In the stuff of classic literary dystopias, when I arrived yesterday I got on the wrong train and found myself in a neighbourhood where I got a taste of what I’ve seen a lot more of today. I met up with Herman Bonner, a local tenant activist I’ve known for a few years and he and some of his fellow campaigners gave me a guided tour of the South Side. When it covers US urban blight, the UK media tends to focus on Detroit or Cleveland, but the scale of abandonment in South Side Chicago has to be seen to be believed. Moreover, it predates the 2007/08 crash and has been deliberately engineered by public policy.
When I first met Herman today he showed me a photo on his phone of the street behind his home where a 15-year old boy is lying dead. He was one of 19 people killed in Chicago last weekend. There have been around 150 murders in the city this year. Herman, whose lived in the South Side all his life, explicitly links these deaths to the policy of demolishing public housing and its consequences.
Chicago was one of the first places in the US to start getting rid of its public housing. Some of the city’s ‘projects’ were among the biggest and most notorious in the country. Herman grew up in public housing and remembers it as the bedrock of a thriving black community that extended across the South Side ‘from State to Lake’ i.e. a substantial area between State Street on the east to Lake Michigan on the west. Since the 1990s, the south of Chicago has been subject to a ‘Plan for Transformation’ in which public housing, particularly high-rise blocks, was to be eradicated. Thousands of homes were destroyed and people displaced, but as Herman says, so was the social and economic infrastructure around them. As in Boston, Jersey City and New York public housing has been partially replaced with ‘mixed income’ developments, but in Chicago, massive gaps have been left in the urban fabric. Twenty years on, the huge Robert Taylor Homes site remains a succession of empty lots, but there are many more around the area where other public housing, local businesses and cultural landmarks used to be. This scene of dereliction is compounded by boarded-up family homes on every block, left empty by foreclosure. In the ultimate message to the South Side population that it no longer has a future in its own community, local schools have also been closed and left to crumble, forcing parents to send their children to schools outside the neighbourhood.

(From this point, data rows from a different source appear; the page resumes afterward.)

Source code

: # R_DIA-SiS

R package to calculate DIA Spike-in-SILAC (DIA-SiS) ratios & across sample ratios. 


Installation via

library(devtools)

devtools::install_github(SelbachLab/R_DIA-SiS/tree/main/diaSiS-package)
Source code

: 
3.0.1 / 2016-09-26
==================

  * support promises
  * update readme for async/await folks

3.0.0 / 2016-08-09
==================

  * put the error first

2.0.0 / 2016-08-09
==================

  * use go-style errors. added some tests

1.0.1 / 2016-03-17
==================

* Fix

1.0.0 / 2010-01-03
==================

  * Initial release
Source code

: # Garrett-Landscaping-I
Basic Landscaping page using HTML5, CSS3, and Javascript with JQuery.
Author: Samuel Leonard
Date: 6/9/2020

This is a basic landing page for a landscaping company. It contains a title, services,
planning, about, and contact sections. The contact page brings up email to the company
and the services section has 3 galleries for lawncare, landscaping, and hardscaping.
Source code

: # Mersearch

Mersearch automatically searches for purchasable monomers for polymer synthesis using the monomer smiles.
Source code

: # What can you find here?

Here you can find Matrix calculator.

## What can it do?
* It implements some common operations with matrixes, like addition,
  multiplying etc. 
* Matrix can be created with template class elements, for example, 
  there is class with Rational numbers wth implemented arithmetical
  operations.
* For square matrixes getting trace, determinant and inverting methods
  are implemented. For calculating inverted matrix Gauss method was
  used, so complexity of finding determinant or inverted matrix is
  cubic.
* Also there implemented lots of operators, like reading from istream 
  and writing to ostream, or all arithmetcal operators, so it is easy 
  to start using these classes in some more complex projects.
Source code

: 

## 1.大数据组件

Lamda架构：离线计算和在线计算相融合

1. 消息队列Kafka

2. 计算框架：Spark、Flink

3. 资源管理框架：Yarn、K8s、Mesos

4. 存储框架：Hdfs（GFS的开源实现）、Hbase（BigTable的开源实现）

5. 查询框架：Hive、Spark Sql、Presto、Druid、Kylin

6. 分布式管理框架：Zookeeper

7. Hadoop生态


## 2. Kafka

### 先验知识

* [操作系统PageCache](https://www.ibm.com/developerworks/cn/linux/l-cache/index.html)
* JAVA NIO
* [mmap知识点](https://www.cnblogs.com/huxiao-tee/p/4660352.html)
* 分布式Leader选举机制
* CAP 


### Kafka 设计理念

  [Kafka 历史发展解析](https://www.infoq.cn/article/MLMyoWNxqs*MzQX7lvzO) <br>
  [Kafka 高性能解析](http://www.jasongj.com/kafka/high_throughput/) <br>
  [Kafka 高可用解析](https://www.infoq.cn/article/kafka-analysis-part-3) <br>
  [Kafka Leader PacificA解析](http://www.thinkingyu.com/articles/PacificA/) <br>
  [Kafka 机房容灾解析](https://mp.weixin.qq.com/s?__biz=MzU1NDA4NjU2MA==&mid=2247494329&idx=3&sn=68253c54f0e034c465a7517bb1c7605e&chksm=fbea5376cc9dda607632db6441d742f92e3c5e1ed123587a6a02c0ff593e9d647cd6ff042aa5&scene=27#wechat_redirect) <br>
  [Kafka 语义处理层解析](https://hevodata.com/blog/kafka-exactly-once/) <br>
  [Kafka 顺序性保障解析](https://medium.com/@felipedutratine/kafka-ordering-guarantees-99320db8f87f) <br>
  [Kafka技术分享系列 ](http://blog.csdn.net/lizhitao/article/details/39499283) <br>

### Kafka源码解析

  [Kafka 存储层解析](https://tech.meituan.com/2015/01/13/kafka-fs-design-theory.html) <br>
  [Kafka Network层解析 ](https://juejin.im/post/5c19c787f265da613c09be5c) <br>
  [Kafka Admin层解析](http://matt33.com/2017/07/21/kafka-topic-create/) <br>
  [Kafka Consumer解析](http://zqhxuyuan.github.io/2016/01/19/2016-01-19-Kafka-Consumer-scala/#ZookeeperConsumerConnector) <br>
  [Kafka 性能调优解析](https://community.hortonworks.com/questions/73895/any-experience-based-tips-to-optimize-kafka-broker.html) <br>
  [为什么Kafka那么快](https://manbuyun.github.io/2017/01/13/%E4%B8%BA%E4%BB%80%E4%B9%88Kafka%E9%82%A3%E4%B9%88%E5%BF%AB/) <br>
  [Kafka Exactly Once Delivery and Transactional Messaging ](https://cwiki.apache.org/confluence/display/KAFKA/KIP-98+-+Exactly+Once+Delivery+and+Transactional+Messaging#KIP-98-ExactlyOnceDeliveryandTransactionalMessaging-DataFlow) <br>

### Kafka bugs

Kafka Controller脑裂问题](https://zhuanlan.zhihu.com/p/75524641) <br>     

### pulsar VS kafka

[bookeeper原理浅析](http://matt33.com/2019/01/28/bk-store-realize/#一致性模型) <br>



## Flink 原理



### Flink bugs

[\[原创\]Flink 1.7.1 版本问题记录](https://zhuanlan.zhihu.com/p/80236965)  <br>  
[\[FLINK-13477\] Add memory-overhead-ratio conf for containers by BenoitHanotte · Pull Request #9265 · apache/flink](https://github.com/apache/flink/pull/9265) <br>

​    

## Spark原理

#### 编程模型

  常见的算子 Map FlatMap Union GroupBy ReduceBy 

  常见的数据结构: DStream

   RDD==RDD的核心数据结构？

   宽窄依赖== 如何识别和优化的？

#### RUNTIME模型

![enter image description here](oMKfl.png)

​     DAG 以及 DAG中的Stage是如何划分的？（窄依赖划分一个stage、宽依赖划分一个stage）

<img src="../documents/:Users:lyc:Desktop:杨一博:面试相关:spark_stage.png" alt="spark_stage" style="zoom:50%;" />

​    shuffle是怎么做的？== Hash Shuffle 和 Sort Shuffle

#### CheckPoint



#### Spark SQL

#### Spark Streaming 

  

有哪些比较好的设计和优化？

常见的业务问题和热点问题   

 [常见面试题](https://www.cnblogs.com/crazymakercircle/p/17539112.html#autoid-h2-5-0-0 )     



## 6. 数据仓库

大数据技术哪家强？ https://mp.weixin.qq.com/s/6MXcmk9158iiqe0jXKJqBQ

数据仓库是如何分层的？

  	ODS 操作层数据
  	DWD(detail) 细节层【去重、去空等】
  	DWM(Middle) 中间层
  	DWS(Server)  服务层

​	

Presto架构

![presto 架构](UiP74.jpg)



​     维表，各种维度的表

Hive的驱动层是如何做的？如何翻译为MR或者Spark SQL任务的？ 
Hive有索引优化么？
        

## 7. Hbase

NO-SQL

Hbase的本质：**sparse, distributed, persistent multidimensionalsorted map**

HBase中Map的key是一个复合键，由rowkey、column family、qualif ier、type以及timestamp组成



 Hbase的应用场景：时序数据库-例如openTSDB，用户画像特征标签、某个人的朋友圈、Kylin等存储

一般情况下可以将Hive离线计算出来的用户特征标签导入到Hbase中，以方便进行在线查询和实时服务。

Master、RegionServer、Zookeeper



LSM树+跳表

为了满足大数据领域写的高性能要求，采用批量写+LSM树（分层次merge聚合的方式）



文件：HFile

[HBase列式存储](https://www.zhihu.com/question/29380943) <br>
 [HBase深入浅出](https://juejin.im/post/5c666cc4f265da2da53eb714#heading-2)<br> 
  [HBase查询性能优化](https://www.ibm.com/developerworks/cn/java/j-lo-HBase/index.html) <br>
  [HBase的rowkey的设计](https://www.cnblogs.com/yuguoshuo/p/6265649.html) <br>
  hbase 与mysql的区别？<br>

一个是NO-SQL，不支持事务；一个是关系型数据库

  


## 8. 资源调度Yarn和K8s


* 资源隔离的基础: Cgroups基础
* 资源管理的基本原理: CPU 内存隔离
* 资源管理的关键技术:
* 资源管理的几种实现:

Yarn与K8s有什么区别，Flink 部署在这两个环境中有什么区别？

Herman’s theory is that this massive ‘transformative’ destablisation has shattered South Side’s social, as well as its physical, infrastructure. While in no way romanticising gangs, he argues that they operated within a settled territorial environment in which a certain degree of internal control existed. By awful contrast, Herman explains last Sunday’s killing of the 15-year old boy and the many other random deadly acts like it as the product of a place condemned to perpetual internal exile.
As if all of this wasn’t grotesque enough, on the final leg of our tour we drove past the heavily fortified home of another black South Side resident, the one who splits his time with the White House.